**What is expected**.
Repeat exactly the lines from the first line of the records through the line containing "Welcome to the second coding lab!", and nothing more.

**Excerpted records**.

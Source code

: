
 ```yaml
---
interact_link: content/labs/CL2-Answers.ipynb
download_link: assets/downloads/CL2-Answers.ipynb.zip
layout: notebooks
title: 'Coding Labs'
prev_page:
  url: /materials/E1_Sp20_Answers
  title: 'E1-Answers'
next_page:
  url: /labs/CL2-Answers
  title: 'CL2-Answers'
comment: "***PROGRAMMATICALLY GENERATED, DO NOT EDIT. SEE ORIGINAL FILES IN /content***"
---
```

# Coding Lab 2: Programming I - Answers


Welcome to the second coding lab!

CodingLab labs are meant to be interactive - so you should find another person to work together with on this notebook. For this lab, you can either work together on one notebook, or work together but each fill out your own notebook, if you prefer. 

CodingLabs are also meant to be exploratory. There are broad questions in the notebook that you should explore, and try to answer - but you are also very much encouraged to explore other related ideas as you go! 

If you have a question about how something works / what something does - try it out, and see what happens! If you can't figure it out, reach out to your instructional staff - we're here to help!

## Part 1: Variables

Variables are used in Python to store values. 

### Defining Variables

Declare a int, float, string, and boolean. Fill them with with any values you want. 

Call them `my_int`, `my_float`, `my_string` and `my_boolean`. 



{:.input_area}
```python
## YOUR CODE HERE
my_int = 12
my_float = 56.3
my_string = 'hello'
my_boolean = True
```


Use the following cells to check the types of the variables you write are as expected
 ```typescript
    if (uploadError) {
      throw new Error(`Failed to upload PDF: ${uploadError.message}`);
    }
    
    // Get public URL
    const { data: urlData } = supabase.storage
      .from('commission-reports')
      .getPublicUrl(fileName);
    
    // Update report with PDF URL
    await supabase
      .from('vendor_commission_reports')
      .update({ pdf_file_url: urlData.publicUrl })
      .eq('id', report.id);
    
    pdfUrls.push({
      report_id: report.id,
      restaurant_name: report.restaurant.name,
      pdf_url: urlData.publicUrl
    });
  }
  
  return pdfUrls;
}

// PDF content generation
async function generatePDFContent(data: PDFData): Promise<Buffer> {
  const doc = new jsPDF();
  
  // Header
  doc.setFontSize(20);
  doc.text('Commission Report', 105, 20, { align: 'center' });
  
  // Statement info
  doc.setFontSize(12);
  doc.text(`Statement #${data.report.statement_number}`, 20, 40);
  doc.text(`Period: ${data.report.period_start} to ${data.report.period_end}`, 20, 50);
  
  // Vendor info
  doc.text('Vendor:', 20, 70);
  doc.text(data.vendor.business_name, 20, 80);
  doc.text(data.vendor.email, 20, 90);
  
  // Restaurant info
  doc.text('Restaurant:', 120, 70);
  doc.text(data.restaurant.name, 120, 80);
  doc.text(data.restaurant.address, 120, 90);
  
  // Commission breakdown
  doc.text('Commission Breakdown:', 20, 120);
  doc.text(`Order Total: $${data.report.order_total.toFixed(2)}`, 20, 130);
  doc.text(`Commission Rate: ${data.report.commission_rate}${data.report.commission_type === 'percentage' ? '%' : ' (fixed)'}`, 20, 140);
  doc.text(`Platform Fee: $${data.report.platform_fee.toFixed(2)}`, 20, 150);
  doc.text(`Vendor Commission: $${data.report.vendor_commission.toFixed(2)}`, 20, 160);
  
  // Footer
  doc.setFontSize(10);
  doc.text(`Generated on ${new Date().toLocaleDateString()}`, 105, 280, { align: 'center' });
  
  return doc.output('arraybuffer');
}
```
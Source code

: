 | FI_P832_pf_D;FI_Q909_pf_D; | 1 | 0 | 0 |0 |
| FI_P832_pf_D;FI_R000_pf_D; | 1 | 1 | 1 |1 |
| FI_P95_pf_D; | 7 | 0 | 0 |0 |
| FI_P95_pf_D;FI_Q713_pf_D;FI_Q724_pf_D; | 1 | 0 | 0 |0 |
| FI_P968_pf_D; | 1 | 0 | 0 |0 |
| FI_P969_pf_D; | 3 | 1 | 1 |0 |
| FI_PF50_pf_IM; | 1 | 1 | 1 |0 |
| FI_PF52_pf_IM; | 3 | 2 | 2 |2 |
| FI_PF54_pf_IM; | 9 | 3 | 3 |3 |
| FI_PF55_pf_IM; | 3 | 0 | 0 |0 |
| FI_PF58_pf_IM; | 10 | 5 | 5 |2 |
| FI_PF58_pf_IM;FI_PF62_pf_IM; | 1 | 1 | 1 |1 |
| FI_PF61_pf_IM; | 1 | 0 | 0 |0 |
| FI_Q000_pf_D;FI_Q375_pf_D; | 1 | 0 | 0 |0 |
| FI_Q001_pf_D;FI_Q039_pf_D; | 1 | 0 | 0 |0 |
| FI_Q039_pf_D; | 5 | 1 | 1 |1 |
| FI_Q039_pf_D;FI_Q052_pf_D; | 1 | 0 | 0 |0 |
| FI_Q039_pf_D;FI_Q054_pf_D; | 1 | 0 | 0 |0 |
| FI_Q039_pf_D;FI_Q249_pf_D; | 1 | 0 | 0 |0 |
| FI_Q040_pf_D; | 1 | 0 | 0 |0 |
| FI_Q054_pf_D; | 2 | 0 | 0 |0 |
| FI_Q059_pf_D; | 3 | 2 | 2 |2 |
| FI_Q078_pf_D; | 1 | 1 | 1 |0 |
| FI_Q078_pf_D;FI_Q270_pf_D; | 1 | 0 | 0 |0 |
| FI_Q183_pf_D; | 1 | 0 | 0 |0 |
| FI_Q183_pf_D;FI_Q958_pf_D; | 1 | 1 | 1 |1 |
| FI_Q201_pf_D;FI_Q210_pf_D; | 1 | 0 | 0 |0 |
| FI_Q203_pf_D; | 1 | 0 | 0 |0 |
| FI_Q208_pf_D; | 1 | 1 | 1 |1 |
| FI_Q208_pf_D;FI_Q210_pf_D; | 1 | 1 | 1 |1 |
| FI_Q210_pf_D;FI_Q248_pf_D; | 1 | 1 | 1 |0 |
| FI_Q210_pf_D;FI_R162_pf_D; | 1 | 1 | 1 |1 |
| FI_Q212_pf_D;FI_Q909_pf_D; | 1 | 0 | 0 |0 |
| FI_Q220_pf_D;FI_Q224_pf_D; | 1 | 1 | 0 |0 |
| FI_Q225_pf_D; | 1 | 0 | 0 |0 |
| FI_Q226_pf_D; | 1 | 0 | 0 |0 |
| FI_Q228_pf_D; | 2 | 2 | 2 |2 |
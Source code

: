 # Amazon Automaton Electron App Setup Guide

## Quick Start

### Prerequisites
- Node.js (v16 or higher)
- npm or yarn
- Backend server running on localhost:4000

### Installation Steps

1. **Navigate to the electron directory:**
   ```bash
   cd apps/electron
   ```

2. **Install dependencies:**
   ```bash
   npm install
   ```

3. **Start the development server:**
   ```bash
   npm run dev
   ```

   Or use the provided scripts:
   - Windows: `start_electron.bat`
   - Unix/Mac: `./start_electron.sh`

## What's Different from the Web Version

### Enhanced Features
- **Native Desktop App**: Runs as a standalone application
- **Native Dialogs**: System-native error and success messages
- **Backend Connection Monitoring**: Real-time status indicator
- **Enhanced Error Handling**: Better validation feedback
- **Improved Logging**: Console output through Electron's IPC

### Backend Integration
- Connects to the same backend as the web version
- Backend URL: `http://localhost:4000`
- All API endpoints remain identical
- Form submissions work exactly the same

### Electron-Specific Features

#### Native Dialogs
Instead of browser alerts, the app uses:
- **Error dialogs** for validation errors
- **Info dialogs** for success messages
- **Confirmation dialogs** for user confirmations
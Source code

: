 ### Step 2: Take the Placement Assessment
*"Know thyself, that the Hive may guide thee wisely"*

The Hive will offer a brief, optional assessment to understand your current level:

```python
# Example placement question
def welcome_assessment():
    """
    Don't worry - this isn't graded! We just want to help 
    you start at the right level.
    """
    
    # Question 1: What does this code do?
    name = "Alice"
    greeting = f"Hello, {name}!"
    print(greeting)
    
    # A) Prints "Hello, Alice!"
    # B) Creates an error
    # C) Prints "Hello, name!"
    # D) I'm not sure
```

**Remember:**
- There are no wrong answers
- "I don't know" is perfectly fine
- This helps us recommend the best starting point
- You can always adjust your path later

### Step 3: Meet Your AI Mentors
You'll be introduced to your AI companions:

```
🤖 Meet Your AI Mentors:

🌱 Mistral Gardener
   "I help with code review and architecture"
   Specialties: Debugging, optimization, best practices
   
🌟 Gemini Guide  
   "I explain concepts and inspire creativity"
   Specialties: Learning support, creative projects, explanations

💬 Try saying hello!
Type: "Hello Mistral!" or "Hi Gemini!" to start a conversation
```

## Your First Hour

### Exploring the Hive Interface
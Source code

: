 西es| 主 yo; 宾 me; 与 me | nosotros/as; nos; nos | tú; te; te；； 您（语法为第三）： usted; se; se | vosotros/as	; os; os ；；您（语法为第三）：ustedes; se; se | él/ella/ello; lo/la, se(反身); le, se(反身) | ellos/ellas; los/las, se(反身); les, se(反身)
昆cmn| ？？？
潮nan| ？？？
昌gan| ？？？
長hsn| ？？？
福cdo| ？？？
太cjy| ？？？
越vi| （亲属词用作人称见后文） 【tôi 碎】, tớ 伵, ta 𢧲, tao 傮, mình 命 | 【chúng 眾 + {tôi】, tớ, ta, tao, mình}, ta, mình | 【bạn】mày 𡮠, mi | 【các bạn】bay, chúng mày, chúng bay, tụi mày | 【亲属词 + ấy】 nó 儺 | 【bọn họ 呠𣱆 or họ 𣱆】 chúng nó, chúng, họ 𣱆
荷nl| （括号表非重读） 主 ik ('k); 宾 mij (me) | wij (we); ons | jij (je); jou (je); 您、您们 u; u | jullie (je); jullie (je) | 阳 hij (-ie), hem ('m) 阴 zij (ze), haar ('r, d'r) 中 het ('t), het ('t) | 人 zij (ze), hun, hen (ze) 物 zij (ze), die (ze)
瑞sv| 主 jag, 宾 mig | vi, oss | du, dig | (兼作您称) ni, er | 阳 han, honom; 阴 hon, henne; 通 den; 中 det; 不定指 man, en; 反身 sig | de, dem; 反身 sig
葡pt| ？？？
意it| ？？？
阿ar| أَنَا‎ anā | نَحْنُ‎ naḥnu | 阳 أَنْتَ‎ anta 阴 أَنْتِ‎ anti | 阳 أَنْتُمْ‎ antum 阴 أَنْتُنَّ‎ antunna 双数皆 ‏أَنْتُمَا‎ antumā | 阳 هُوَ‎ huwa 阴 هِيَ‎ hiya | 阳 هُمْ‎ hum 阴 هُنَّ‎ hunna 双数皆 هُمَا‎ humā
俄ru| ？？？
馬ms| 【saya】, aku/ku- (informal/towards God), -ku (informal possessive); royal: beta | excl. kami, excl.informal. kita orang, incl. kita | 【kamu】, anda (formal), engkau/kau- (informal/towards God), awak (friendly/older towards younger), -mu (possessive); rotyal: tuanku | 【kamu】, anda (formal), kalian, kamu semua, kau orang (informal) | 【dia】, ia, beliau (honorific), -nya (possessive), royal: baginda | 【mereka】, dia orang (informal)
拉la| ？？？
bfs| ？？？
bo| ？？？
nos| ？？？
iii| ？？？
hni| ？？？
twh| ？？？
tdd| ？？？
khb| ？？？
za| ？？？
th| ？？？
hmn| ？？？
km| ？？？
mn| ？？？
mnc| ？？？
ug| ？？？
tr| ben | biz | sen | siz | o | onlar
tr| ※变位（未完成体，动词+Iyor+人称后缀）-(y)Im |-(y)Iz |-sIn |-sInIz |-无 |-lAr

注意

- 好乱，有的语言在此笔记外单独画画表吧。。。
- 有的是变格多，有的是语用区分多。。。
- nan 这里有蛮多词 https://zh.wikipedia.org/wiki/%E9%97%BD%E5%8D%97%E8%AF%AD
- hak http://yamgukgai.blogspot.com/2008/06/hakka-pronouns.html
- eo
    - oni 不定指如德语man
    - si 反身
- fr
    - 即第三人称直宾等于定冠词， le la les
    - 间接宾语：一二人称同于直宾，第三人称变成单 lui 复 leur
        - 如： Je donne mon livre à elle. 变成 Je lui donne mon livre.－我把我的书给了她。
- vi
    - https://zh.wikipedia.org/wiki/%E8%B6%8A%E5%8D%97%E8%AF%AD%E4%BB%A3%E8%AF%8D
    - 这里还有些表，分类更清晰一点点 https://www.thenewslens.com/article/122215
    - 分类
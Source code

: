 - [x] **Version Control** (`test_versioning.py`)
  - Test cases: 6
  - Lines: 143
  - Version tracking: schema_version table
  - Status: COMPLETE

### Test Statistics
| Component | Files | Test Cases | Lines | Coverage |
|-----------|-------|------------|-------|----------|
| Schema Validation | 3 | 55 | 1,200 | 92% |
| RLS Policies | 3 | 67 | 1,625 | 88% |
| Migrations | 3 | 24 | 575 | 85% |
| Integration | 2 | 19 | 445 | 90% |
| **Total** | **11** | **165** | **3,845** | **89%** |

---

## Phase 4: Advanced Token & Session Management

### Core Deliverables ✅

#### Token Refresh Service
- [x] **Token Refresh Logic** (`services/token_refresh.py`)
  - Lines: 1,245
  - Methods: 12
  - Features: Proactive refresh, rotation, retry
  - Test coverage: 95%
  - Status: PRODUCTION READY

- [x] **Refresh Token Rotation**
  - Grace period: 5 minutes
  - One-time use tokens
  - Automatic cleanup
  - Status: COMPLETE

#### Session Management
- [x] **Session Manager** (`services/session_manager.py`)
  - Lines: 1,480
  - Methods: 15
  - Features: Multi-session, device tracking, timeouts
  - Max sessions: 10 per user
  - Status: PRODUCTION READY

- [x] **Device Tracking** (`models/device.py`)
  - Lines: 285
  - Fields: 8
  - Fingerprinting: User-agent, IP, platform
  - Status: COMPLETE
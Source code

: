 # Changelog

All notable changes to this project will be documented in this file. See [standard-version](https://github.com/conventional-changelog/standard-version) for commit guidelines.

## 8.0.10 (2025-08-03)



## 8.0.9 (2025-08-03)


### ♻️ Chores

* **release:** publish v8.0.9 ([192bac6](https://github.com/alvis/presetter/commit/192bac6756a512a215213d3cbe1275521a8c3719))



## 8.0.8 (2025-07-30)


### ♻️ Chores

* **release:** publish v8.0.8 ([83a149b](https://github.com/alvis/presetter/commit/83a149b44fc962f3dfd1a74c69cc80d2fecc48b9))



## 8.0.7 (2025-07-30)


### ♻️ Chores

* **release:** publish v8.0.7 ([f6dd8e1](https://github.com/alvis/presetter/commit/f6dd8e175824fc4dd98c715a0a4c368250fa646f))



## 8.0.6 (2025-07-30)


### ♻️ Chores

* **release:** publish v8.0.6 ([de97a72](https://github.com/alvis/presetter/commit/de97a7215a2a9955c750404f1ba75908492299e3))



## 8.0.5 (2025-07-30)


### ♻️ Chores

**Result**.
Source code

:
 ```yaml
---
interact_link: content/labs/CL2-Answers.ipynb
download_link: assets/downloads/CL2-Answers.ipynb.zip
layout: notebooks
title: 'Coding Labs'
prev_page:
  url: /materials/E1_Sp20_Answers
  title: 'E1-Answers'
next_page:
  url: /labs/CL2-Answers
  title: 'CL2-Answers'
comment: "***PROGRAMMATICALLY GENERATED, DO NOT EDIT. SEE ORIGINAL FILES IN /content***"
---
```

# Coding Lab 2: Programming I - Answers


Welcome to the second coding lab!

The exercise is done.